• [Exercise aim]: Exactly as given, write out the lines from the one containing "the extend-scalars composition" through the end of the listing, with both ends included and nothing else.

────────────────

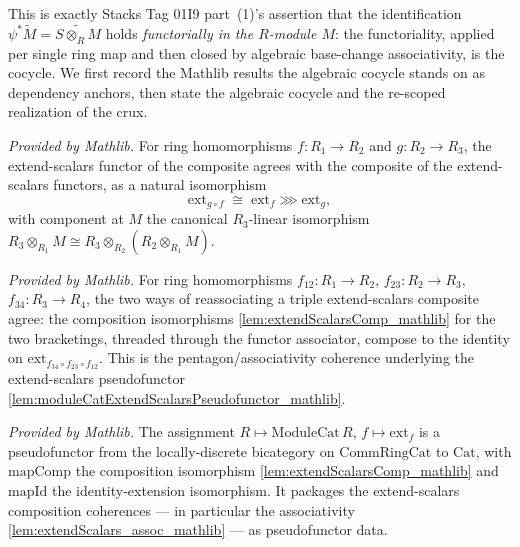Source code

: This is exactly Stacks Tag 01I9 part~(1)'s assertion that the identification
\(\psi^{*}\widetilde M = \widetilde{S\otimes_R M}\) holds \emph{functorially in the \(R\)-module
\(M\)}: the functoriality, applied per single ring map and then closed by algebraic base-change
associativity, is the cocycle. We first record the Mathlib results the algebraic cocycle stands on
as dependency anchors, then state the algebraic cocycle and the re-scoped realization of the crux.

\begin{lemma}
  \label{lem:extendScalarsComp_mathlib}
  \mathlibok
  \textit{Provided by Mathlib.}
  For ring homomorphisms \(f : R_1 \to R_2\) and \(g : R_2 \to R_3\), the extend-scalars functor of
  the composite agrees with the composite of the extend-scalars functors, as a natural isomorphism
  \[
    \mathrm{ext}_{g \circ f} \;\cong\; \mathrm{ext}_f \ggg \mathrm{ext}_g,
  \]
  with component at \(M\) the canonical \(R_3\)-linear isomorphism
  \(R_3 \otimes_{R_1} M \cong R_3 \otimes_{R_2} (R_2 \otimes_{R_1} M)\).
\end{lemma}

\begin{lemma}
  \label{lem:extendScalars_assoc_mathlib}
  \mathlibok
  \textit{Provided by Mathlib.}
  For ring homomorphisms \(f_{12} : R_1 \to R_2\), \(f_{23} : R_2 \to R_3\),
  \(f_{34} : R_3 \to R_4\), the two ways of reassociating a triple extend-scalars composite agree:
  the composition isomorphisms \cref{lem:extendScalarsComp_mathlib} for the two bracketings, threaded
  through the functor associator, compose to the identity on \(\mathrm{ext}_{f_{34}\circ f_{23}\circ
  f_{12}}\). This is the pentagon/associativity coherence underlying the extend-scalars pseudofunctor
  \cref{lem:moduleCatExtendScalarsPseudofunctor_mathlib}.
\end{lemma}

\begin{lemma}
  \label{lem:moduleCatExtendScalarsPseudofunctor_mathlib}
  \mathlibok
  \textit{Provided by Mathlib.}
  The assignment \(R \mapsto \mathrm{ModuleCat}\,R\), \(f \mapsto \mathrm{ext}_f\) is a pseudofunctor
  from the locally-discrete bicategory on \(\mathrm{CommRingCat}\) to \(\mathrm{Cat}\), with
  \(\mathrm{mapComp}\) the composition isomorphism \cref{lem:extendScalarsComp_mathlib} and
  \(\mathrm{mapId}\) the identity-extension isomorphism. It packages the extend-scalars composition
  coherences — in particular the associativity \cref{lem:extendScalars_assoc_mathlib} — as
  pseudofunctor data.
\end{lemma}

────────────────

• [Your response]:
  \(\mathrm{mapId}\) the identity-extension isomorphism. It packages the extend-scalars composition
  coherences — in particular the associativity \cref{lem:extendScalars_assoc_mathlib} — as
  pseudofunctor data.
\end{lemma}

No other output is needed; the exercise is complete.